• _PROVIDED INFORMATION_
* * *
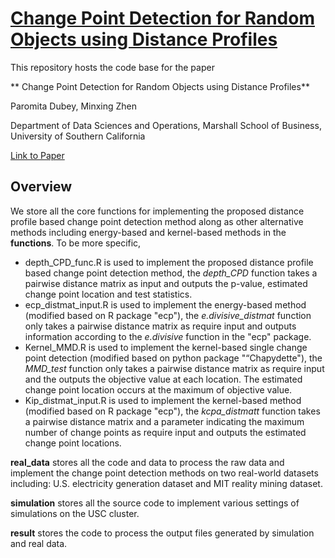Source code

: # [Change Point Detection for Random Objects using Distance Profiles](https://arxiv.org/abs/2311.16025)

This repository hosts the code base for the paper

** Change Point Detection for Random Objects using Distance Profiles**

Paromita Dubey, Minxing Zhen

Department of Data Sciences and Operations, Marshall School of Business, University of Southern California

[Link to Paper](https://arxiv.org/abs/2311.16025)

## Overview

We store all the core functions for implementing the proposed distance profile based change point detection method along as other alternative methods including energy-based and kernel-based methods in the **functions**. To be more specific,

* depth_CPD_func.R is used to implement the proposed distance profile based change point detection method, the *depth_CPD* function takes a pairwise distance matrix as input and outputs the p-value, estimated change point location and test statistics.
* ecp_distmat_input.R is used to implement the energy-based method (modified based on R package "ecp"), the *e.divisive_distmat* function only takes a pairwise distance matrix as require input and outputs information according to the *e.divisive* function in the "ecp" package.
* Kernel_MMD.R is  used to implement the kernel-based single change point detection (modified based on python package "“Chapydette"), the *MMD_test* function only takes a pairwise distance matrix as require input and the outputs the objective value at each location. The estimated change point location occurs at the maximum of objective value.
* Kip_distmat_input.R is used to implement the kernel-based method (modified based on R package "ecp"), the *kcpa_distmatt* function takes a pairwise distance matrix and a parameter indicating the maximum number of change points as require input and outputs the estimated change point locations.

**real_data** stores all the code and data to process the raw data and implement the change point detection methods on two real-world datasets including:  U.S. electricity generation dataset and MIT reality mining dataset.

**simulation** stores all the source code to implement various settings of simulations on the USC cluster.

**result** stores the code to process the output files generated by simulation and real data.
* * *
• _PROMPT_
Which lines hold the string "Profiles"? Copy all of them from the data above.

• _ANSWER TO THIS TASK_
: # [Change Point Detection for Random Objects using Distance Profiles](https://arxiv.org/abs/2311.16025)
** Change Point Detection for Random Objects using Distance Profiles**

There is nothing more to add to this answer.